» **EXERCISE OBJECTIVE**: Report all lines from the entries below in which "help" appears.

***** AVAILABLE RECORDS

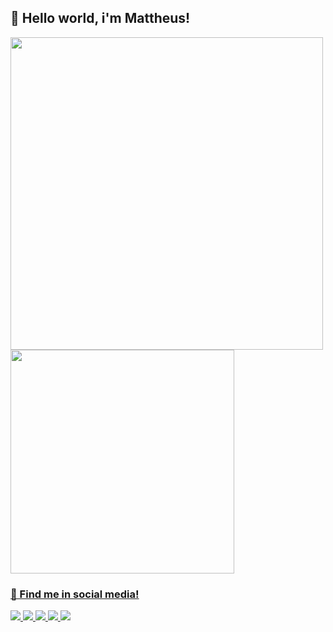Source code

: ## 🌿 Hello world, i'm Mattheus!

<div id="githubstats">
  <a href="https://github.com/mattguimma">
  <img width="500px" src="https://github-readme-stats.vercel.app/api?username=mattguimma&theme=merko&show_icons=true&hide_border=true&text_bold=false">
  <img width="358px" src="https://github-readme-stats.vercel.app/api/top-langs/?username=mattguimma&theme=merko&show_icons=true&hide_border=true&text_bold=false">
</div>

### 📧 Find me in social media!
<div id="socnetwork">
  <a href="mailto:guim.ttheus@gmail.com" target="_blank"> 
    <img src="https://img.shields.io/badge/Gmail-D14836?style=for-the-badge&logo=gmail&logoColor=white" target="_blank"> 
  </a>
  
  <a href="https://www.linkedin.com/in/guimatt/" target="_blank"> 
    <img src="https://img.shields.io/badge/LinkedIn-0077B5?style=for-the-badge&logo=linkedin&logoColor=white" target="_blank"> 
  </a>
  
  <a href="https://www.instagram.com/mattguimma/" target="_blank"> 
    <img src="https://img.shields.io/badge/Instagram-E4405F?style=for-the-badge&logo=instagram&logoColor=white" target="_blank"> 
  </a>
  
  <a href="https://wa.me/5521986282992" target="_blank"> 
    <img src="https://img.shields.io/badge/WhatsApp-25D366?style=for-the-badge&logo=whatsapp&logoColor=white" target="_blank"> 
  </a>
  
  <a href="https://discordapp.com/users/132975751065501706" target="_blank"> 
    <img src="https://img.shields.io/badge/Discord-7289DA?style=for-the-badge&logo=discord&logoColor=white" target="_blank"> 
  </a>
</div>

<!--
<div id="usedlanguages">
  <img class="lang" height="65px" src="https://cdn.jsdelivr.net/gh/devicons/devicon/icons/c/c-plain.svg"/>
  <img class="lang" height="65px" src="https://cdn.jsdelivr.net/gh/devicons/devicon/icons/csharp/csharp-plain.svg"/>
  <img class="lang" height="65px" src="https://cdn.jsdelivr.net/gh/devicons/devicon/icons/html5/html5-plain-wordmark.svg"/>
  <img class="lang" height="65px" src="https://cdn.jsdelivr.net/gh/devicons/devicon/icons/css3/css3-plain-wordmark.svg"/>
  <img class="lang" height="65px" src="https://cdn.jsdelivr.net/gh/devicons/devicon/icons/mysql/mysql-original.svg" />
  <img class="lang" height="62px" src="https://cdn.jsdelivr.net/gh/devicons/devicon/icons/javascript/javascript-plain.svg" />
  <img class="lang" height="72px" src="https://cdn.jsdelivr.net/gh/devicons/devicon/icons/php/php-plain.svg"/>
</div>
-->

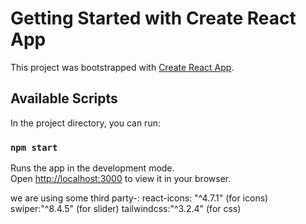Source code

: # Getting Started with Create React App

This project was bootstrapped with [Create React App](https://github.com/facebook/create-react-app).

## Available Scripts

In the project directory, you can run:

### `npm start`

Runs the app in the development mode.\
Open [http://localhost:3000](http://localhost:3000) to view it in your browser.

we are using some third party-:
react-icons: "^4.7.1" (for icons)
swiper:"^8.4.5" (for slider)
tailwindcss:"^3.2.4" (for css)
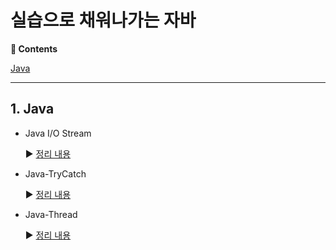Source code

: # 실습으로 채워나가는 자바

**:book: Contents**

[Java](#1-java)

---

## 1. Java
* Java I/O Stream

  :arrow_forward: [정리 내용](/contents/Java-IO-Stream.md)

* Java-TryCatch

  :arrow_forward: [정리 내용]( /contents/Java-TryCatch.md)

* Java-Thread

  :arrow_forward: [정리 내용]( /contents/Java-Thread.md)



  

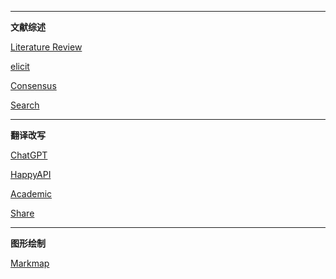

---
**文献综述**

[Literature Review](https://www.paperdigest.org/review/)

[elicit](https://elicit.com/)

[Consensus](https://consensus.app/search/)

[Search](https://searchgptool.ai/)

---
**翻译改写**

[ChatGPT](https://chatgpt.com/?oai-dm=1)

[HappyAPI](https://happyapi.org)

[Academic](http://47.120.73.161:22303/)

[Share](https://chat.mynanian.top/list)

---
**图形绘制**

[Markmap](https://markmap.js.org/)
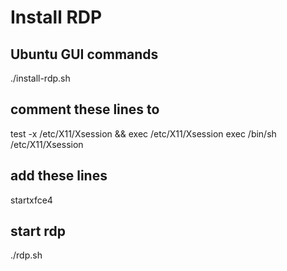 # Install RDP

## Ubuntu GUI commands

./install-rdp.sh

## comment these lines to

test -x /etc/X11/Xsession && exec /etc/X11/Xsession
exec /bin/sh /etc/X11/Xsession

## add these lines

startxfce4

## start rdp

<!-- sudo sed -i 's/3389/3390/g' /etc/xrdp/xrdp.ini -->

./rdp.sh
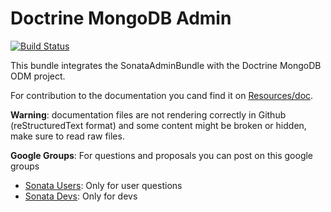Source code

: Doctrine MongoDB Admin
======================

[![Build Status](https://travis-ci.org/sonata-project/SonataDoctrineMongoDBAdminBundle.png?branch=master)](https://travis-ci.org/sonata-project/SonataDoctrineMongoDBAdminBundle)

This bundle integrates the SonataAdminBundle with the Doctrine MongoDB ODM project.

For contribution to the documentation you cand find it on [Resources/doc](https://github.com/sonata-project/SonataDoctrineMongoDBAdminBundle/tree/master/Resources/doc).

**Warning**: documentation files are not rendering correctly in Github (reStructuredText format)
and some content might be broken or hidden, make sure to read raw files.

**Google Groups**: For questions and proposals you can post on this google groups

* [Sonata Users](https://groups.google.com/group/sonata-users): Only for user questions
* [Sonata Devs](https://groups.google.com/group/sonata-devs): Only for devs
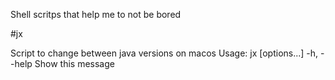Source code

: Shell scritps that help me to not be bored

#jx

Script to change between java versions on macos
Usage: jx [options...] <version>
-h, --help Show this message
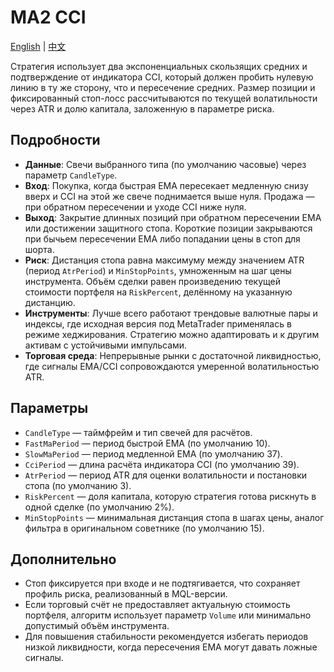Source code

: # MA2 CCI
[English](README.md) | [中文](README_cn.md)

Стратегия использует два экспоненциальных скользящих средних и подтверждение от индикатора CCI, который должен пробить нулевую линию в ту же сторону, что и пересечение средних. Размер позиции и фиксированный стоп-лосс рассчитываются по текущей волатильности через ATR и долю капитала, заложенную в параметре риска.

## Подробности

- **Данные**: Свечи выбранного типа (по умолчанию часовые) через параметр `CandleType`.
- **Вход**: Покупка, когда быстрая EMA пересекает медленную снизу вверх и CCI на этой же свече поднимается выше нуля. Продажа — при обратном пересечении и уходе CCI ниже нуля.
- **Выход**: Закрытие длинных позиций при обратном пересечении EMA или достижении защитного стопа. Короткие позиции закрываются при бычьем пересечении EMA либо попадании цены в стоп для шорта.
- **Риск**: Дистанция стопа равна максимуму между значением ATR (период `AtrPeriod`) и `MinStopPoints`, умноженным на шаг цены инструмента. Объём сделки равен произведению текущей стоимости портфеля на `RiskPercent`, делённому на указанную дистанцию.
- **Инструменты**: Лучше всего работают трендовые валютные пары и индексы, где исходная версия под MetaTrader применялась в режиме хеджирования. Стратегию можно адаптировать и к другим активам с устойчивыми импульсами.
- **Торговая среда**: Непрерывные рынки с достаточной ликвидностью, где сигналы EMA/CCI сопровождаются умеренной волатильностью ATR.

## Параметры

- `CandleType` — таймфрейм и тип свечей для расчётов.
- `FastMaPeriod` — период быстрой EMA (по умолчанию 10).
- `SlowMaPeriod` — период медленной EMA (по умолчанию 37).
- `CciPeriod` — длина расчёта индикатора CCI (по умолчанию 39).
- `AtrPeriod` — период ATR для оценки волатильности и постановки стопа (по умолчанию 3).
- `RiskPercent` — доля капитала, которую стратегия готова рискнуть в одной сделке (по умолчанию 2%).
- `MinStopPoints` — минимальная дистанция стопа в шагах цены, аналог фильтра в оригинальном советнике (по умолчанию 15).

## Дополнительно

- Стоп фиксируется при входе и не подтягивается, что сохраняет профиль риска, реализованный в MQL-версии.
- Если торговый счёт не предоставляет актуальную стоимость портфеля, алгоритм использует параметр `Volume` или минимально допустимый объём инструмента.
- Для повышения стабильности рекомендуется избегать периодов низкой ликвидности, когда пересечения EMA могут давать ложные сигналы.
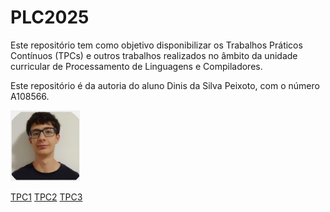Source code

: # PLC2025

Este repositório tem como objetivo disponibilizar os Trabalhos Práticos Contínuos (TPCs) e outros trabalhos realizados no âmbito da unidade curricular de Processamento de Linguagens e Compiladores.

Este repositório é da autoria do aluno Dinis da Silva Peixoto, com o número A108566.


![Foto](image.png)


[TPC1](/TPC1/)
[TPC2](/TPC2/)
[TPC3](/TPC3/)

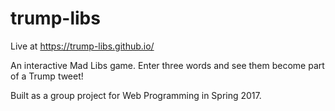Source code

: # trump-libs

Live at https://trump-libs.github.io/

An interactive Mad Libs game. Enter three words and see them become part of a Trump tweet!

Built as a group project for Web Programming in Spring 2017.
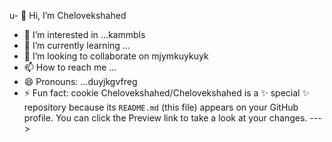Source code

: u- 👋 Hi, I’m Chelovekshahed
- 👀 I’m interested in ...kammbls
- 🌱 I’m currently learning ...
- 💞️ I’m looking to collaborate on mjymkuykuyk
- 📫 How to reach me ...
- 😄 Pronouns: ...duyjkgvfreg
- ⚡ Fun fact: cookie
Chelovekshahed/Chelovekshahed is a ✨ special ✨ repository because its `README.md` (this file) appears on your GitHub profile.
You can click the Preview link to take a look at your changes.
--->
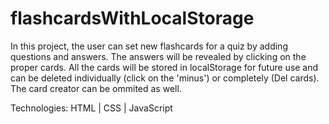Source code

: # flashcardsWithLocalStorage

In this project, the user can set new flashcards for a quiz by adding questions and answers. The answers will be revealed by clicking on the proper cards. All the cards will be stored in localStorage for future use and can be deleted individually (click on the 'minus') or completely (Del cards). The card creator can be ommited as well.

Technologies: HTML | CSS | JavaScript
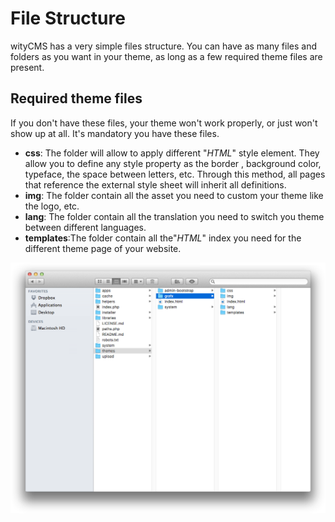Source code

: # File Structure

wityCMS has a very simple files structure. You can have as many files and folders as you want in your theme, as long as a few required theme files are present.

## Required theme files
If you don't have these files, your theme won't work properly, or just won't show up at all. It's mandatory you have these files.

* **css**: The folder will allow to apply different "*HTML*" style element. They allow you to define any style property as the border , background color, typeface, the space between letters, etc. Through this method, all pages that reference the external style sheet will inherit all definitions.
* **img**: The folder contain all the asset you need to custom your theme like the logo, etc.
* **lang**: The folder contain all the translation you need to switch you theme between different languages.
* **templates**:The folder contain all the"*HTML*" index you need for the different theme page of your website.

![](02-witycms-folders-theme.png)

**********

» **RESPONSE AREA**:
: Shell scritps that help me to not be bored
-h, --help Show this message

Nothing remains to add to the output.